Precisions

Introduction

Understanding which precision format to utilize for a calculation is crucial, but it can sometimes feel like a balancing act: The accuracy of double-precision computing seems to compete against the performance value of its single-precision counterpart. Both ensure accuracy and push the limitations of numerical values, but each technique offers a unique purpose and operational cost.

Here, we’ll take a close look at each format, how they differ from one other, and how mixing different levels of precision can help you maintain efficiency without forfeiting accuracy.

The Role of Precision in Computer Science

In order to understand the difference between single- and double-precision computing, it’s important to understand the role of precision in computer science. Imagine performing a calculation using an irrational number (such as pi) and including only two digits to the right of the decimal point (3.14). You would get a more accurate result if you were to do the calculation including ten digits to the right of the decimal point (3.1415926535).
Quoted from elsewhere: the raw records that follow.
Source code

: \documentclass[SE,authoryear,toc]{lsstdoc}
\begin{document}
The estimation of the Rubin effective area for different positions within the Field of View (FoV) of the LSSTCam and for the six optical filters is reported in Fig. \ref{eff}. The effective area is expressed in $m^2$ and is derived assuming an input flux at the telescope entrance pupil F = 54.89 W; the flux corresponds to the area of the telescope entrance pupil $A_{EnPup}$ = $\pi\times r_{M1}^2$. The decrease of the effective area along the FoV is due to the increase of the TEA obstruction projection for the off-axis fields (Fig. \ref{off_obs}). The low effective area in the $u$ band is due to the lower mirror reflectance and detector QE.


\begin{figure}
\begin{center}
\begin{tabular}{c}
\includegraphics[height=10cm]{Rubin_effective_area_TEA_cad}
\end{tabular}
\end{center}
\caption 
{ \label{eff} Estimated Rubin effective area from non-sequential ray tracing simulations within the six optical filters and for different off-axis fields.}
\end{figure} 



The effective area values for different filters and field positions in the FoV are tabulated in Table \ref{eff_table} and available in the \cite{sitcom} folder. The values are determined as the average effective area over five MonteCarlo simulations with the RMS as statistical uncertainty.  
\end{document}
For computers, this level of accuracy is called precision, and it’s measured in binary digits (bits) instead of decimal places. The more bits used, the higher the precision.

Man on computer in a dim room with a city view.
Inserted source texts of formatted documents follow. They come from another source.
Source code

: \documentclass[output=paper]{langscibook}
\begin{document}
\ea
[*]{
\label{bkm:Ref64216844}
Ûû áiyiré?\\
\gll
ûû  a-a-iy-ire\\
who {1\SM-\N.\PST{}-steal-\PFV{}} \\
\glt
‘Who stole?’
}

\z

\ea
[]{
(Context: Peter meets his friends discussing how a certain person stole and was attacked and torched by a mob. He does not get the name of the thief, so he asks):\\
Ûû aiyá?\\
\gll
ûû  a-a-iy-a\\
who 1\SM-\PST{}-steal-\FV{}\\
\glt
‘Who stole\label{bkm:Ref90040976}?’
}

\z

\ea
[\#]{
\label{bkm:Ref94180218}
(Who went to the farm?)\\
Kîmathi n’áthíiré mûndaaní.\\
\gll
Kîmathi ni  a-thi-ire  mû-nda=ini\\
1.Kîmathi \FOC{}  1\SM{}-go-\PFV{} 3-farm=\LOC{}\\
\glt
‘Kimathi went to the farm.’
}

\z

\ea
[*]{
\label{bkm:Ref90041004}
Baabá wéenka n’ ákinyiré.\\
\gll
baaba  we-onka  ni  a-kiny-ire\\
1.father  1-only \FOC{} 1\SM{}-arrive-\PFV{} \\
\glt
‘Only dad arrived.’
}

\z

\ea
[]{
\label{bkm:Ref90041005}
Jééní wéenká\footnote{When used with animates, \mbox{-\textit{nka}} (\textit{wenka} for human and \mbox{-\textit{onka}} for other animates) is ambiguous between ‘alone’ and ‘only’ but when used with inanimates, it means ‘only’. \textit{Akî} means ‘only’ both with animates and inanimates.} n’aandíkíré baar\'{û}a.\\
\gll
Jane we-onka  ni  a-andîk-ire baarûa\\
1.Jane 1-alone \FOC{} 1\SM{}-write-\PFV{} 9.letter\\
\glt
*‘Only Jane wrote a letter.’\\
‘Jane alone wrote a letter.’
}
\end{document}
IEEE Standard Floating-Point Number Representation

Representing large numbers in computer binary requires a standard to ensure there aren’t huge discrepancies in calculations. Thus, the Institute of Electrical and Electronics Engineers (IEEE) developed the IEEE Standard for Floating-Point Arithmetic (IEEE 754).

There are three components of IEEE 754:

The base - 0 represents a positive number; 1 represents a negative number.
The biased exponent - The exponent is used to represent both positive and negative exponents. Thus, a bias must be added to the actual exponent to get the stored exponent.
The mantissa - Also known as the significand, the mantissa represents the precision bits of the number.

Using these components, IEEE 754 represents floating-point numbers in two ways: single-precision format and double-precision format. While there are still a variety of ways in which to represent floating-point numbers, IEEE 754 is the most common because it is generally the most efficient representation of numerical values.

IEEE Standard Floating-Point Number Representation

There are three components of IEEE 754:

The base - 0 represents a positive number; 1 represents a negative number.
The biased exponent - The exponent is used to represent both positive and negative exponents. Thus, a bias must be added to the actual exponent to get the stored exponent.
The mantissa - Also known as the significand, the mantissa represents the precision bits of the number.

What Is Single-Precision Floating-Point Format?

Single-precision floating-point format uses 32 bits of computer memory and can represent a wide range of numerical values. Often referred to as FP32, this format is best used for calculations that won’t suffer from a bit of approximation.

What Is Double-Precision Floating-Point Format?

Double-precision floating-point format, on the other hand, occupies 64 bits of computer memory and is far more accurate than the single-precision format. This format is often referred to as FP64 and used to represent values that require a larger range or a more precise calculation.

Although double precision allows for more accuracy, it also requires more computational resources, memory storage, and data transfer. The cost of using this format doesn’t always make sense for every calculation.

The Difference Between Single and Double Precision

The simplest way to distinguish between single- and double-precision computing is to look at how many bits represent the floating-point number. For single precision, 32 bits are used to represent the floating-point number. For double precision, 64 bits are used to represent the floating-point number.

Take Euler’s number (e), for example. Here are the first 50 decimal digits of e: 2.7182818284590452353602874713526624977572470936999.

Here’s Euler’s number in binary, converted to single precision:
01000000001011011111100001010100

Here’s Euler’s number in binary, converted to double precision:
010000000000010110111111 0000101010001011000101000101011101101001

The first number represents the base. The next set of numbers (eight for single precision and eleven for double precision) represents the biased exponent. The final set of numbers (23 for single precision and 52 for double precision) represents the mantissa.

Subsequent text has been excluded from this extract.